++++ Records provided ++++

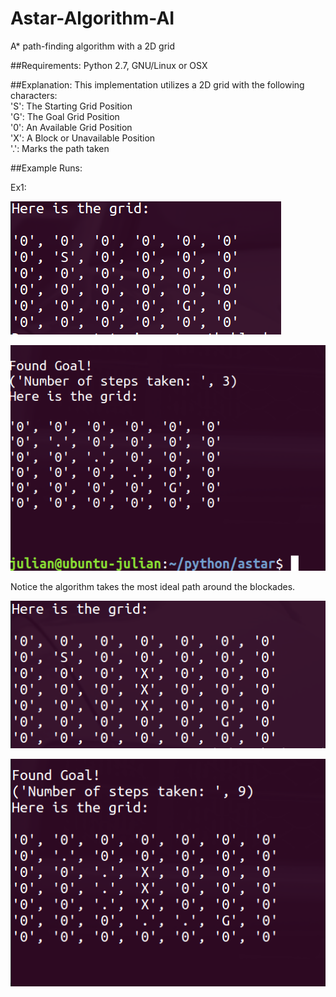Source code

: # Astar-Algorithm-AI
A* path-finding algorithm with a 2D grid

##Requirements:
Python 2.7, GNU/Linux or OSX

##Explanation:
This implementation utilizes a 2D grid with the following characters:<br>
'S': The Starting Grid Position <br>
'G': The Goal Grid Position <br>
'0': An Available Grid Position <br>
'X': A Block or Unavailable Position <br>
'.': Marks the path taken <br>

##Example Runs:

Ex1: <br>

![Before](/images/before1.png?raw=true) <br>

![Path](/images/after1.png?raw=true) <br>

Notice the algorithm takes the most ideal path around the blockades. <br>

![Before](/images/before2.png?raw=true) <br>

![Path](/images/after2.png?raw=true) <br>
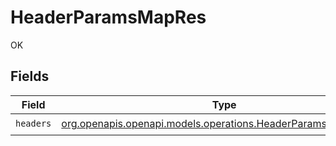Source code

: # HeaderParamsMapRes

OK


## Fields

| Field                                                                                                              | Type                                                                                                               | Required                                                                                                           | Description                                                                                                        |
| ------------------------------------------------------------------------------------------------------------------ | ------------------------------------------------------------------------------------------------------------------ | ------------------------------------------------------------------------------------------------------------------ | ------------------------------------------------------------------------------------------------------------------ |
| `headers`                                                                                                          | [org.openapis.openapi.models.operations.HeaderParamsMapHeaders](../../models/operations/HeaderParamsMapHeaders.md) | :heavy_check_mark:                                                                                                 | N/A                                                                                                                |
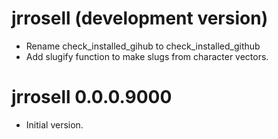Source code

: # jrrosell (development version)

* Rename check_installed_gihub to check_installed_github
* Add slugify function to make slugs from character vectors.

# jrrosell 0.0.0.9000

* Initial version.

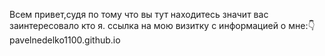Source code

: Всем привет,судя по тому что вы тут находитесь значит вас заинтересовало кто я.
ссылка на мою визитку с информацией о мне:👇
pavelnedelko1100.github.io
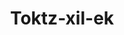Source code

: ---
layout: item
title: Toktz-xil-ek
item-id: 6525
datatable: true
id: 6525
name: "Toktz-xil-ek"
members: true
lowalch: 10000
highalch: 15000
examine: "A large knife of obsidian."
monsters:
  - id: 2167
    name: "TzHaar-Xil"
    members: true
    combat_level: 133
    wiki_url: "https://oldschool.runescape.wiki/w/TzHaar-Xil"
    drops:
      - quantity: "1"
        rarity: 0.001953125
        drop_requirements: null
---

++++

* Task item
Scan the records for the word "images" and copy every line where it is found.

* Answer section
![Before](/images/before1.png?raw=true) <br>
![Path](/images/after1.png?raw=true) <br>
![Before](/images/before2.png?raw=true) <br>
![Path](/images/after2.png?raw=true) <br>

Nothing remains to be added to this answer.